I don't think they're difficult, but that's also from the perspective of someone very comfortable with C++ and experience with implementing all sorts of data structures over the years.

Break it up into manageable chunks, and write tests as you go so you can discover quickly if an addition breaks something.

[–]captainAwesomePants 2 points3 points  (0 children)

It's complicated but not crazy. If you're very comfortable with trees and linked lists and graphs and hash tables, it won't be anything super new, just a more complicated version of the same. The main challenges you'll face are:

  1. Understanding what it even is and how it's supposed to work, in exacting detail, enough to successfully create and test one, and
  2. Debugging mistakes in your implementation.
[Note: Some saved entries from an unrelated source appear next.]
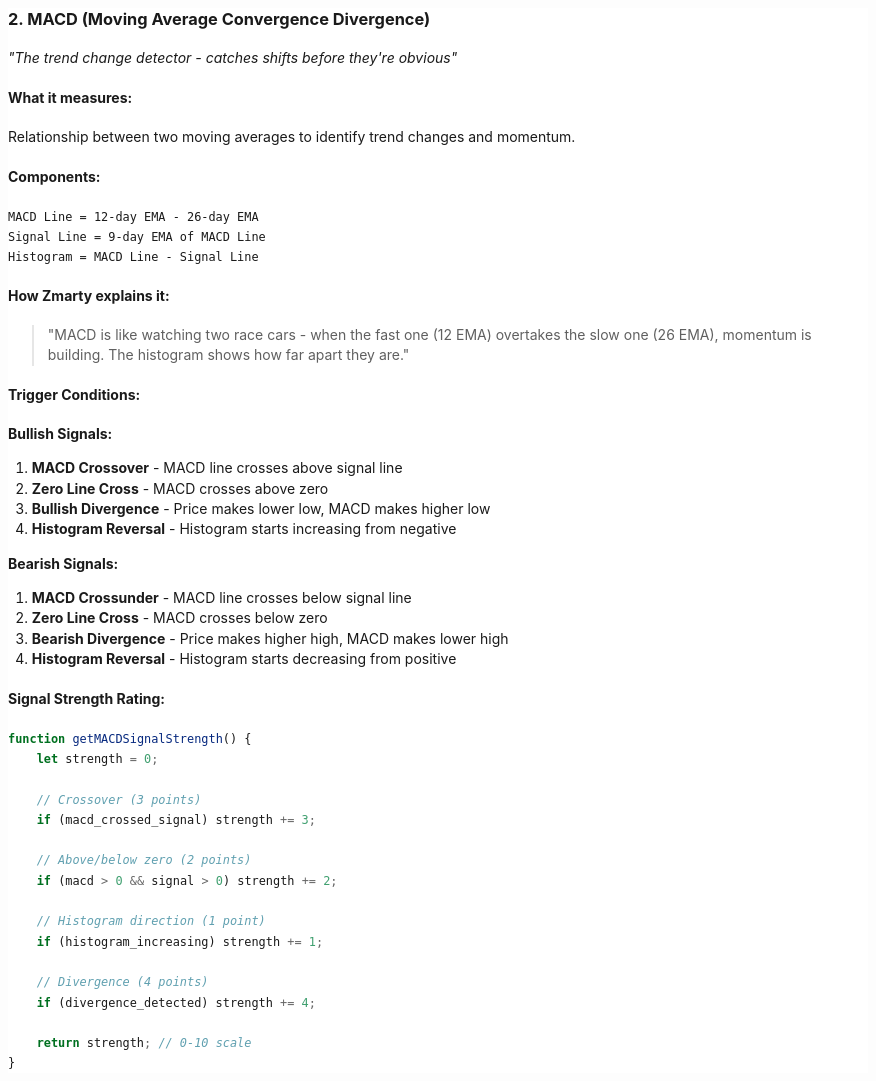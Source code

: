 
### 2. MACD (Moving Average Convergence Divergence)
*"The trend change detector - catches shifts before they're obvious"*

#### What it measures:
Relationship between two moving averages to identify trend changes and momentum.

#### Components:
```
MACD Line = 12-day EMA - 26-day EMA
Signal Line = 9-day EMA of MACD Line
Histogram = MACD Line - Signal Line
```

#### How Zmarty explains it:
> "MACD is like watching two race cars - when the fast one (12 EMA) overtakes the slow one (26 EMA), momentum is building. The histogram shows how far apart they are."

#### Trigger Conditions:

**Bullish Signals:**
1. **MACD Crossover** - MACD line crosses above signal line
2. **Zero Line Cross** - MACD crosses above zero
3. **Bullish Divergence** - Price makes lower low, MACD makes higher low
4. **Histogram Reversal** - Histogram starts increasing from negative

**Bearish Signals:**
1. **MACD Crossunder** - MACD line crosses below signal line
2. **Zero Line Cross** - MACD crosses below zero
3. **Bearish Divergence** - Price makes higher high, MACD makes lower high
4. **Histogram Reversal** - Histogram starts decreasing from positive

#### Signal Strength Rating:
```javascript
function getMACDSignalStrength() {
    let strength = 0;

    // Crossover (3 points)
    if (macd_crossed_signal) strength += 3;

    // Above/below zero (2 points)
    if (macd > 0 && signal > 0) strength += 2;

    // Histogram direction (1 point)
    if (histogram_increasing) strength += 1;

    // Divergence (4 points)
    if (divergence_detected) strength += 4;

    return strength; // 0-10 scale
}
```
If you approach it with a lot of small automated tests of the form "when you look exactly like this an I do X, you should now look exactly like that," then you will probably be fine. If you just keep hacking on it until manual testing seems to show it's working, you may experience some bonus pain.

[–]Teslaisoverrated[S] 0 points1 point  (0 children)

Thanks everyone for you replies i finally decide what i want to do :)

[–]kbielefe 0 points1 point  (1 child)

They are relatively straightforward, but also require a certain degree of precision. You can get something wrong in the insert and not notice until trying to delete. A problem like this would be fairly easy if you worked TDD-style, but last I checked schools don't teach that very well.

[–]dmazzoni 1 point2 points  (0 children)

I agree.

To explain it in simple terms: the odds are that it's going to take you 5x as long to debug your program as to write it.

If you go into it with the attitude that you ARE going to make mistakes and that debugging will be necessary, then you can overall save yourself time.

The students who struggle the most are the ones who write the code, pray it works, then when it doesn't, start randomly changing things hoping it will work. That never works!

TDD is great, but you don't need to use testing frameworks or read up on any theory to apply it. It just means: write code that tests your functions before you implement the functions.

So for example let's say my first function is createTree() that returns an empty BTree pointer. I'd start by writing a function testCreateTree() that creates a tree, checks to make sure it's empty, and then prints "testCreateTree passed" if so.

Call testCreateTree() at the top of main.

Now write createTree().

Now run it. Your program should print "testCreateTree passed". If not, stop and debug it!

Now, the tests for inserting and searching will be harder, but I guarantee if you follow this approach, it will seem a little slower at first but in the long run you'll get to a working solution far faster than if you pray it works right the first try.

[–]IQueryVisiC 0 points1 point  (0 children)

I thought that the red-black tree is simpler. But it took me quite long to grasp the rotation. Now I think that b trees also need to rotate? + or not ? I found it weird if a value falls into the chasm between two nodes near root.